### Saved data entries:
──────────────────────────────
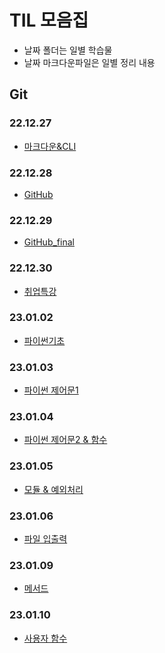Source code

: # TIL 모음집
- 날짜 폴더는 일별 학습물
- 날짜 마크다운파일은 일별 정리 내용
## Git
### 22.12.27
- [마크다운&CLI](TIL_22.12.27.md)

### 22.12.28
- [GitHub](TIL_22.12.28.md)

### 22.12.29
- [GitHub_final](TIL_22.12.29.md)

### 22.12.30
- [취업특강](TIL_22.12.30.md)

### 23.01.02
- [파이썬기초](TIL_23.01.02.md)

### 23.01.03
- [파이썬 제어문1](TIL_23.01.03.md)

### 23.01.04
- [파이썬 제어문2 & 함수](TIL_23.01.04.md)

### 23.01.05
- [모듈 & 예외처리](TIL_23.01.05.md)

### 23.01.06
- [파일 입출력](TIL_23.01.06.md)

### 23.01.09
- [메서드](TIL_23.01.09.md)

### 23.01.10
- [사용자 함수](TIL_23.01.10.md)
──────────────────────────────
### Task item:
Set down every entry above exactly as written. Leave out all pictures.

### Solution:
Source code

: # TIL 모음집
- 날짜 폴더는 일별 학습물
- 날짜 마크다운파일은 일별 정리 내용
## Git
### 22.12.27
- [마크다운&CLI](TIL_22.12.27.md)

### 22.12.28
- [GitHub](TIL_22.12.28.md)

### 22.12.29
- [GitHub_final](TIL_22.12.29.md)

### 22.12.30
- [취업특강](TIL_22.12.30.md)

### 23.01.02
- [파이썬기초](TIL_23.01.02.md)

### 23.01.03
- [파이썬 제어문1](TIL_23.01.03.md)

### 23.01.04
- [파이썬 제어문2 & 함수](TIL_23.01.04.md)

### 23.01.05
- [모듈 & 예외처리](TIL_23.01.05.md)

### 23.01.06
- [파일 입출력](TIL_23.01.06.md)

### 23.01.09
- [메서드](TIL_23.01.09.md)

### 23.01.10
- [사용자 함수](TIL_23.01.10.md)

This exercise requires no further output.